Problem requirements =
Give again the entries below exactly, beginning at the first line and ending at the line with "appointments as of $NOW".

*** Extracted entries ***

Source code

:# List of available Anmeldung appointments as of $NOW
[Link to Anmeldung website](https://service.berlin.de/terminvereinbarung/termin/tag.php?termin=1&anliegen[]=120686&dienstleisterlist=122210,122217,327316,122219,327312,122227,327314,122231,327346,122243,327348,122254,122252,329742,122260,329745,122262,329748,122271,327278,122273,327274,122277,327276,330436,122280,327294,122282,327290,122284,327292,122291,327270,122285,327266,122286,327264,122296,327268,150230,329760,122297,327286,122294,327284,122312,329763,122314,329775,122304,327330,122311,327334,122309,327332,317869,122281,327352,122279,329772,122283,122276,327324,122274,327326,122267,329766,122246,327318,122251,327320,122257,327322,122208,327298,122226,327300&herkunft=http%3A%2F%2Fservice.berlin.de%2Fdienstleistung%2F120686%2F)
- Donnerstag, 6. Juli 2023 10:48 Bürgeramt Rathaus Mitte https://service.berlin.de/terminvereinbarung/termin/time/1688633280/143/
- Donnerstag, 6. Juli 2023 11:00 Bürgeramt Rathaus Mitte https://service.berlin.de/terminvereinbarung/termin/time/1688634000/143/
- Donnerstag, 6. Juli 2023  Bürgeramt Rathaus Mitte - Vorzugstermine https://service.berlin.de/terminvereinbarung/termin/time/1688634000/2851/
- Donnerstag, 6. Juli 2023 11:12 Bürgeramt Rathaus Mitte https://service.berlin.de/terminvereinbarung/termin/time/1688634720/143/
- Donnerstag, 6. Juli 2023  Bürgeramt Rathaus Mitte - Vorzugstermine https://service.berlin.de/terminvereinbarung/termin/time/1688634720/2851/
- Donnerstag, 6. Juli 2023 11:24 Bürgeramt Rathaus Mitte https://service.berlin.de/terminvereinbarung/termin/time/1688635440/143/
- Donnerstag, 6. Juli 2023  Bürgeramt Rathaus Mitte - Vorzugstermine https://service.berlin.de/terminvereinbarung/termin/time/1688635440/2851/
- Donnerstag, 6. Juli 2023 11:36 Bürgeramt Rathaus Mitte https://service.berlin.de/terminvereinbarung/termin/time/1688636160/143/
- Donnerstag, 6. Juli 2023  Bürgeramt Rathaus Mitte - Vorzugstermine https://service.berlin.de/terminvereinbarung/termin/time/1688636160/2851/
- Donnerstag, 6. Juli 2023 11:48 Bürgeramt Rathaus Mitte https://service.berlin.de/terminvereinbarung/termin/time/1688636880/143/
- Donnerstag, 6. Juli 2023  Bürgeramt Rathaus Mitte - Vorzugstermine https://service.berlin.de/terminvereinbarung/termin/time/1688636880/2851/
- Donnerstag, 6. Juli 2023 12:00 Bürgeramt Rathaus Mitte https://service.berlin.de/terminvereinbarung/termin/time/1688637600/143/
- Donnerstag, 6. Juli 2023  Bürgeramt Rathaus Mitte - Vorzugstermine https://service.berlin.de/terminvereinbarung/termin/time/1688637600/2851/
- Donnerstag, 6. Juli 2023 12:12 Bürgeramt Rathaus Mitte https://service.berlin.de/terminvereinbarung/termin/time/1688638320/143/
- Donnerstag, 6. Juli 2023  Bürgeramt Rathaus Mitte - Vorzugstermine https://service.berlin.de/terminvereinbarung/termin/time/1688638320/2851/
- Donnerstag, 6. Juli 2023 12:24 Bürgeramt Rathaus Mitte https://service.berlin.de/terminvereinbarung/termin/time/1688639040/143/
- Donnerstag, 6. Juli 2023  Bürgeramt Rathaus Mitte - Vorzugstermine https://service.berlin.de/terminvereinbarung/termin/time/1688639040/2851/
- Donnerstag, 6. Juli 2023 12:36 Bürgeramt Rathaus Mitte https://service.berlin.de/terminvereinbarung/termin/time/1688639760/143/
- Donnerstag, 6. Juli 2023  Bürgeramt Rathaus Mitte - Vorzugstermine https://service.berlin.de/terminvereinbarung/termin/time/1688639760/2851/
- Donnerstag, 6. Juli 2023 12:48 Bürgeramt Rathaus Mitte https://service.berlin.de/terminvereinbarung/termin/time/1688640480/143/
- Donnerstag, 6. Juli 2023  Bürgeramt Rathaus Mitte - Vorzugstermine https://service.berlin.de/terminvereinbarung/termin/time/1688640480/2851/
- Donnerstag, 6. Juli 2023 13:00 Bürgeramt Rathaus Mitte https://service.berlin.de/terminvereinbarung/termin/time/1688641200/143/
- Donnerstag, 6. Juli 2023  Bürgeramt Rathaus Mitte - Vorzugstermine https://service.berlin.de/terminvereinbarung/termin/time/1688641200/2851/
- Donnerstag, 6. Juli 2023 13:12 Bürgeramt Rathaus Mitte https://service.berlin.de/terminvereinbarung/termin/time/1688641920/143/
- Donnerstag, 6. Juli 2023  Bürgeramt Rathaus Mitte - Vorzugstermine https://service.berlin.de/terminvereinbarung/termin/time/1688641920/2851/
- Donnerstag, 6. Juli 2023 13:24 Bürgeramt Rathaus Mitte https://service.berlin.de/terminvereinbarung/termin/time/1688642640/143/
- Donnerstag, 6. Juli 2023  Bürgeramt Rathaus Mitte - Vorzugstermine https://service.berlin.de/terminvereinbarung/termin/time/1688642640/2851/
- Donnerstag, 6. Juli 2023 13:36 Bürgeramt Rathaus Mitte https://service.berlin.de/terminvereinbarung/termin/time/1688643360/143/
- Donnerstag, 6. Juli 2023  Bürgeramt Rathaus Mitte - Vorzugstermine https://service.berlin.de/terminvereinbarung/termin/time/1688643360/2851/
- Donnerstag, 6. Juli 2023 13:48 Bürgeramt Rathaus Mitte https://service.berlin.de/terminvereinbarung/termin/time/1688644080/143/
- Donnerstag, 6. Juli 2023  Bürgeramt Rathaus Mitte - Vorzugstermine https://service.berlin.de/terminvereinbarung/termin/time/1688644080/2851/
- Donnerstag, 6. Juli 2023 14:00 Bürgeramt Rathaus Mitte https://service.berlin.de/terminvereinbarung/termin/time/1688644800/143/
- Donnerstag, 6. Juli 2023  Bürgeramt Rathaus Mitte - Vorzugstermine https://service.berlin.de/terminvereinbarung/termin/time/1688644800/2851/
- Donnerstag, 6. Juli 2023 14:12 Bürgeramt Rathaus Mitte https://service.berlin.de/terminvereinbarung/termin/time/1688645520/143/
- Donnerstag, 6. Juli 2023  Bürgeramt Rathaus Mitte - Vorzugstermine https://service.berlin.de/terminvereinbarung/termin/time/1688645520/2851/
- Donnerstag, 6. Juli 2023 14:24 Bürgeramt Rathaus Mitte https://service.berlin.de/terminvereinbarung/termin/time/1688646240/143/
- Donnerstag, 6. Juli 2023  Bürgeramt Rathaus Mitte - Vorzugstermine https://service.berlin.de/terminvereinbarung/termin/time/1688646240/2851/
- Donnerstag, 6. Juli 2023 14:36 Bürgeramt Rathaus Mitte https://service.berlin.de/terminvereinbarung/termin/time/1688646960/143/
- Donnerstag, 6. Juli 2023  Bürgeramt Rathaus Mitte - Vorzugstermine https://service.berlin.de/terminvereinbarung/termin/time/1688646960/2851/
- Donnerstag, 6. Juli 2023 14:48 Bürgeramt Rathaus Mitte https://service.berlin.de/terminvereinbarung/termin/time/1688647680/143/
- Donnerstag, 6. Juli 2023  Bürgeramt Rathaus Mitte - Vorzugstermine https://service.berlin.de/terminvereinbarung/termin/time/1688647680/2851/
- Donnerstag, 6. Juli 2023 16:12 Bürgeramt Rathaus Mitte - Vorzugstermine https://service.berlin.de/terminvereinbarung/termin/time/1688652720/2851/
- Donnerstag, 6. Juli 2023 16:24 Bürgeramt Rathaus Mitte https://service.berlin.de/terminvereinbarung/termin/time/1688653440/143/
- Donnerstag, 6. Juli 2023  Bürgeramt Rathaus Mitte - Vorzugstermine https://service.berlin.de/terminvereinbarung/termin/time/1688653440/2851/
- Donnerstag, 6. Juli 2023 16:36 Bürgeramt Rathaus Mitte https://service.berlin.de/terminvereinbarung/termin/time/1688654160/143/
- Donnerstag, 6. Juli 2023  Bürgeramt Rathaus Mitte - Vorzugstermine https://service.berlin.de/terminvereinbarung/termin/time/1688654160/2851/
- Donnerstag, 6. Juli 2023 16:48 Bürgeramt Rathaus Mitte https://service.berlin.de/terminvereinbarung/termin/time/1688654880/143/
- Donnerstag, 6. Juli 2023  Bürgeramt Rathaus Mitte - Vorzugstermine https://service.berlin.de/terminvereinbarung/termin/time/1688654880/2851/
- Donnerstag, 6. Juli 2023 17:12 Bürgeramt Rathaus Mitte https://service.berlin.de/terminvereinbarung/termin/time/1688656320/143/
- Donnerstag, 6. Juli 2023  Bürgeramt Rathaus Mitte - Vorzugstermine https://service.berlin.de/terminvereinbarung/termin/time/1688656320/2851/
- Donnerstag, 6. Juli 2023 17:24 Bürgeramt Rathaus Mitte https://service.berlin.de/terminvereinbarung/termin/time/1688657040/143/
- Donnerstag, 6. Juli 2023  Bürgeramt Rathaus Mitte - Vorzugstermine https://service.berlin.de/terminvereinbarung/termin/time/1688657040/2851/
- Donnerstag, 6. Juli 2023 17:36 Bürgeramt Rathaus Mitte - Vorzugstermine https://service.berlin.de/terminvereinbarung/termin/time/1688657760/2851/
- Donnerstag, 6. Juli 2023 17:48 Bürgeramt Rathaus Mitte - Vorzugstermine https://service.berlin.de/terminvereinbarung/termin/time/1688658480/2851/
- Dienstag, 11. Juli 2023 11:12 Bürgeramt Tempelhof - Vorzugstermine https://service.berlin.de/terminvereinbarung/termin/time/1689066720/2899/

***

Expected answer =
Source code

:# List of available Anmeldung appointments as of $NOW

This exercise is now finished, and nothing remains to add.